### What is required:
The answer must consist only of the lines from the line with "- Fixed that one bug!!!" to the line with "Apply the manifests.", both included, exactly as they stand below.
----- Material for this task -----
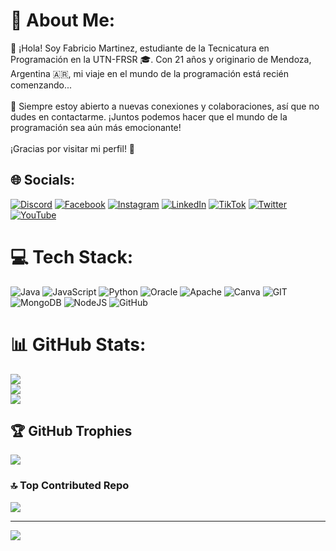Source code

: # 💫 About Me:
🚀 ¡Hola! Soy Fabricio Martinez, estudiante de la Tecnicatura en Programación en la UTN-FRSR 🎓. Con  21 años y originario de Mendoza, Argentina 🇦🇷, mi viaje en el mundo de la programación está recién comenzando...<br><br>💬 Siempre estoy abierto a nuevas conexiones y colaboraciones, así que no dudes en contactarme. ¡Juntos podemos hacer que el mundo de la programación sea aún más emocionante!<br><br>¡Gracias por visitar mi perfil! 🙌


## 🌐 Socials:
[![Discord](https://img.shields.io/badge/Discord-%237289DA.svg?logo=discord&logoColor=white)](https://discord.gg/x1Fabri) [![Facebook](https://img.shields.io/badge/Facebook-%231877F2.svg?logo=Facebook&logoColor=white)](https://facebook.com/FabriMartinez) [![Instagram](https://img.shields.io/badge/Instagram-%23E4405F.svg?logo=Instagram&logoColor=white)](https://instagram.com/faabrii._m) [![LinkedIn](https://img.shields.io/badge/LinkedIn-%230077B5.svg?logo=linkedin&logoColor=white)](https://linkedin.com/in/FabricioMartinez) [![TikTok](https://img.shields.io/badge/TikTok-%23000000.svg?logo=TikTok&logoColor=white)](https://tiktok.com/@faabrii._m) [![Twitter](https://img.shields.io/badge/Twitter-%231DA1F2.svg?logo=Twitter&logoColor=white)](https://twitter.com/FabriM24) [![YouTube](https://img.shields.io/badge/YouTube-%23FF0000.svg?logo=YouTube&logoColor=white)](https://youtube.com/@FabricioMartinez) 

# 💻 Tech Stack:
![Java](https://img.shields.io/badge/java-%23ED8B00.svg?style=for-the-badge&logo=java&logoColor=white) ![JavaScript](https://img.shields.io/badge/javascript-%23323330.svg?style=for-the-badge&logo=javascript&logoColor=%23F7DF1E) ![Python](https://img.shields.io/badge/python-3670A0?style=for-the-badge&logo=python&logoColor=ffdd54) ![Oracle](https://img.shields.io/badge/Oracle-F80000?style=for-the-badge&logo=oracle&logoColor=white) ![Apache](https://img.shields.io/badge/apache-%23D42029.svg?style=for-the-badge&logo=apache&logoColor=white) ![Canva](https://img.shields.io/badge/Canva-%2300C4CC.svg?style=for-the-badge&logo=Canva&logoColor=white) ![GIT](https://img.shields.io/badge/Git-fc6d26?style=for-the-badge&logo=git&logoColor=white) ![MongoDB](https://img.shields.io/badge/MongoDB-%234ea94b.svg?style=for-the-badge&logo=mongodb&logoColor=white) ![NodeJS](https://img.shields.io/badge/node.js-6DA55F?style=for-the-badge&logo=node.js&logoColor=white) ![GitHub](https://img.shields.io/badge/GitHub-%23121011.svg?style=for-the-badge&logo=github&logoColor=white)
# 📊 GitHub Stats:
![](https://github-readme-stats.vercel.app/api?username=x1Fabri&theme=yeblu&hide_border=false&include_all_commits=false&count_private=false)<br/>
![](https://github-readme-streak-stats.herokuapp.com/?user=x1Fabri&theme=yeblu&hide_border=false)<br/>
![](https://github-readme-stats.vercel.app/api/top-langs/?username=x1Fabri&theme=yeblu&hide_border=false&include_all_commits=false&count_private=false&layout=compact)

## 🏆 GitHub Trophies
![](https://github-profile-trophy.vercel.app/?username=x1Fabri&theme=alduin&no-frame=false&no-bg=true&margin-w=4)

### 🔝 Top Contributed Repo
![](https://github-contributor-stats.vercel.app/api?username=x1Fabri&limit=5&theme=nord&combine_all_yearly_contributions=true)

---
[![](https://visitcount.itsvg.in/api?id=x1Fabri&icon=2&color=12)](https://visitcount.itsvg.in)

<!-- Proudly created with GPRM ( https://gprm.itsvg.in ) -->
-----
----- Material for this task -----
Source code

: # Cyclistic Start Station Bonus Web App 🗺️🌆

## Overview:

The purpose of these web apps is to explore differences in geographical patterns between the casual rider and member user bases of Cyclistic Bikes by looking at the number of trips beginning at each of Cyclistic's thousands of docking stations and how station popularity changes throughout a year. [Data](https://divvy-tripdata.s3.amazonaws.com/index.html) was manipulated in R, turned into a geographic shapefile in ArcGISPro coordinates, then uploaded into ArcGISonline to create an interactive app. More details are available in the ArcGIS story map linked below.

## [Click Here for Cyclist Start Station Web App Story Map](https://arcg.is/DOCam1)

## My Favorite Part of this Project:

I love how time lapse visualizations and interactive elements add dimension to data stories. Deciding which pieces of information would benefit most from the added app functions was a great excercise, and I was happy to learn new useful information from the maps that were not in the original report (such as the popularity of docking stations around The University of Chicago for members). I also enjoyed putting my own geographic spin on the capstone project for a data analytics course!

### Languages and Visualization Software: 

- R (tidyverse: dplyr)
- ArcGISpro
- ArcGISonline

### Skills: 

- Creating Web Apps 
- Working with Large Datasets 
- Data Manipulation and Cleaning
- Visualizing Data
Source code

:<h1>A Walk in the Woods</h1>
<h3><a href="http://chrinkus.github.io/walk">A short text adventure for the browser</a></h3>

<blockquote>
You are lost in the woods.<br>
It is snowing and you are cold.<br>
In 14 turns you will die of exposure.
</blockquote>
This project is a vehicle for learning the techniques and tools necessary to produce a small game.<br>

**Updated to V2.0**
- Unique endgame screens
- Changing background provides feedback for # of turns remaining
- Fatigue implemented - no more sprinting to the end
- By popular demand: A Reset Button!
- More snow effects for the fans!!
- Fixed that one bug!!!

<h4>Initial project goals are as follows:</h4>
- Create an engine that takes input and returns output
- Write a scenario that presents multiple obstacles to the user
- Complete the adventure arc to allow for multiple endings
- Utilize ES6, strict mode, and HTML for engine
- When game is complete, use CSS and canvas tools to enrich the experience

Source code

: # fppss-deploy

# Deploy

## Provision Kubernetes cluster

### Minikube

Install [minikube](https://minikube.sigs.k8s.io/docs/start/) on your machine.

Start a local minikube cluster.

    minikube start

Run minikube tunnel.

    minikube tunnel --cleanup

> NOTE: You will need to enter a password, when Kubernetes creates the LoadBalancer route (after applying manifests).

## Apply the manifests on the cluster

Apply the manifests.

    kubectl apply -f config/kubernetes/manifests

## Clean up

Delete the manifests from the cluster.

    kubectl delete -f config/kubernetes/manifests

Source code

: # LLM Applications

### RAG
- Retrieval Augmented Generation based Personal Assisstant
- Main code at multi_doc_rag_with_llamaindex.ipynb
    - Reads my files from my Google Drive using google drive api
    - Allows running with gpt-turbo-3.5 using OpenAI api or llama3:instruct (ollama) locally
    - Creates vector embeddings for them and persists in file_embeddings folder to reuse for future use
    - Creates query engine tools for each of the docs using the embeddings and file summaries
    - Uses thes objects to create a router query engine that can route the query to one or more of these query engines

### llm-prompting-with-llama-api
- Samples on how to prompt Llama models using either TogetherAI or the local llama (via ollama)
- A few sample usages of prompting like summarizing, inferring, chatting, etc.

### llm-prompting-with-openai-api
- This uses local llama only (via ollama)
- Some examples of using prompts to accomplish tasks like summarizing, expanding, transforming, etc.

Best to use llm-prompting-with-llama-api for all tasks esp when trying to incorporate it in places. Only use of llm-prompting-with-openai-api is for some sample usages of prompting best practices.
-----
### Solved exercise:
- Fixed that one bug!!!

<h4>Initial project goals are as follows:</h4>
- Create an engine that takes input and returns output
- Write a scenario that presents multiple obstacles to the user
- Complete the adventure arc to allow for multiple endings
- Utilize ES6, strict mode, and HTML for engine
- When game is complete, use CSS and canvas tools to enrich the experience

Source code

: # fppss-deploy

# Deploy

## Provision Kubernetes cluster

### Minikube

Install [minikube](https://minikube.sigs.k8s.io/docs/start/) on your machine.

Start a local minikube cluster.

    minikube start

Run minikube tunnel.

    minikube tunnel --cleanup

> NOTE: You will need to enter a password, when Kubernetes creates the LoadBalancer route (after applying manifests).

## Apply the manifests on the cluster

Apply the manifests.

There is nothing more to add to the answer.